> _Provided data_:
=== Section Start ===
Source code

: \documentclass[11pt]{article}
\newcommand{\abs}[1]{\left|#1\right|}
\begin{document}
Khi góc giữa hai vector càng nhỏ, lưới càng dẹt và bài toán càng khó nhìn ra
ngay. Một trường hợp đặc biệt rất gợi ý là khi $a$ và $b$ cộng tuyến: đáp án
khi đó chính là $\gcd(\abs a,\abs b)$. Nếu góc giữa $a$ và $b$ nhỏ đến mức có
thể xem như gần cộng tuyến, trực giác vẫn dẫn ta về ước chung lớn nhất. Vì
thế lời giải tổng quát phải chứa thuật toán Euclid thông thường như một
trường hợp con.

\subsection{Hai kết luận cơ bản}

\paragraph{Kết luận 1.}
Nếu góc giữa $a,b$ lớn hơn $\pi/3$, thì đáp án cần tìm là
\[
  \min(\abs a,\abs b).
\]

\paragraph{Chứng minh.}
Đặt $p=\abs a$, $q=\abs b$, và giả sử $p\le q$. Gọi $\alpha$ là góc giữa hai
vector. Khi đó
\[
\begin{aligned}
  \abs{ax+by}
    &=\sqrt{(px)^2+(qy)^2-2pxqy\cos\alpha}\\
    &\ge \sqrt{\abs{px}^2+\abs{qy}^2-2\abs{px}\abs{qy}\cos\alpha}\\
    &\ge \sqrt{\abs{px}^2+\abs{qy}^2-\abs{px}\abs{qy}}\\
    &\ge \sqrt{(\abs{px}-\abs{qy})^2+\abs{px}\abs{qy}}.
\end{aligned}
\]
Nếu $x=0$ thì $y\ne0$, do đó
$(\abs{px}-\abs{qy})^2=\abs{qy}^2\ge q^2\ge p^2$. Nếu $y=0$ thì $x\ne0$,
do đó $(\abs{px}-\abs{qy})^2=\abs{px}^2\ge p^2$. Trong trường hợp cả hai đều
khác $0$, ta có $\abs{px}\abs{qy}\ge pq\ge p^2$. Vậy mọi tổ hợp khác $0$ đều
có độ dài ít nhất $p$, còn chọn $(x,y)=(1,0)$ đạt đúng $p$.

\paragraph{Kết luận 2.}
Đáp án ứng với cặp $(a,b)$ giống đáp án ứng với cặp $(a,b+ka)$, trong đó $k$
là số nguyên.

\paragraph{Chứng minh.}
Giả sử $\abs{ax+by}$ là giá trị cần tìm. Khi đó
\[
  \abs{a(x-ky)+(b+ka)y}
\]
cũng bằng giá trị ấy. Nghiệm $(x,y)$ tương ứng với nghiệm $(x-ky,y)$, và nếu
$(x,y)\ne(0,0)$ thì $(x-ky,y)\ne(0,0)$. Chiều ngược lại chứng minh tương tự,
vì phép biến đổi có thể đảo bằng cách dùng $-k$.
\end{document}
=== Section End ===
> _Work request_:
Write out all the entries once more, exactly.

> _Solution_:
Source code

: \documentclass[11pt]{article}
\newcommand{\abs}[1]{\left|#1\right|}
\begin{document}
Khi góc giữa hai vector càng nhỏ, lưới càng dẹt và bài toán càng khó nhìn ra
ngay. Một trường hợp đặc biệt rất gợi ý là khi $a$ và $b$ cộng tuyến: đáp án
khi đó chính là $\gcd(\abs a,\abs b)$. Nếu góc giữa $a$ và $b$ nhỏ đến mức có
thể xem như gần cộng tuyến, trực giác vẫn dẫn ta về ước chung lớn nhất. Vì
thế lời giải tổng quát phải chứa thuật toán Euclid thông thường như một
trường hợp con.

\subsection{Hai kết luận cơ bản}

\paragraph{Kết luận 1.}
Nếu góc giữa $a,b$ lớn hơn $\pi/3$, thì đáp án cần tìm là
\[
  \min(\abs a,\abs b).
\]

\paragraph{Chứng minh.}
Đặt $p=\abs a$, $q=\abs b$, và giả sử $p\le q$. Gọi $\alpha$ là góc giữa hai
vector. Khi đó
\[
\begin{aligned}
  \abs{ax+by}
    &=\sqrt{(px)^2+(qy)^2-2pxqy\cos\alpha}\\
    &\ge \sqrt{\abs{px}^2+\abs{qy}^2-2\abs{px}\abs{qy}\cos\alpha}\\
    &\ge \sqrt{\abs{px}^2+\abs{qy}^2-\abs{px}\abs{qy}}\\
    &\ge \sqrt{(\abs{px}-\abs{qy})^2+\abs{px}\abs{qy}}.
\end{aligned}
\]
Nếu $x=0$ thì $y\ne0$, do đó
$(\abs{px}-\abs{qy})^2=\abs{qy}^2\ge q^2\ge p^2$. Nếu $y=0$ thì $x\ne0$,
do đó $(\abs{px}-\abs{qy})^2=\abs{px}^2\ge p^2$. Trong trường hợp cả hai đều
khác $0$, ta có $\abs{px}\abs{qy}\ge pq\ge p^2$. Vậy mọi tổ hợp khác $0$ đều
có độ dài ít nhất $p$, còn chọn $(x,y)=(1,0)$ đạt đúng $p$.

\paragraph{Kết luận 2.}
Đáp án ứng với cặp $(a,b)$ giống đáp án ứng với cặp $(a,b+ka)$, trong đó $k$
là số nguyên.

\paragraph{Chứng minh.}
Giả sử $\abs{ax+by}$ là giá trị cần tìm. Khi đó
\[
  \abs{a(x-ky)+(b+ka)y}
\]
cũng bằng giá trị ấy. Nghiệm $(x,y)$ tương ứng với nghiệm $(x-ky,y)$, và nếu
$(x,y)\ne(0,0)$ thì $(x-ky,y)\ne(0,0)$. Chiều ngược lại chứng minh tương tự,
vì phép biến đổi có thể đảo bằng cách dùng $-k$.
\end{document}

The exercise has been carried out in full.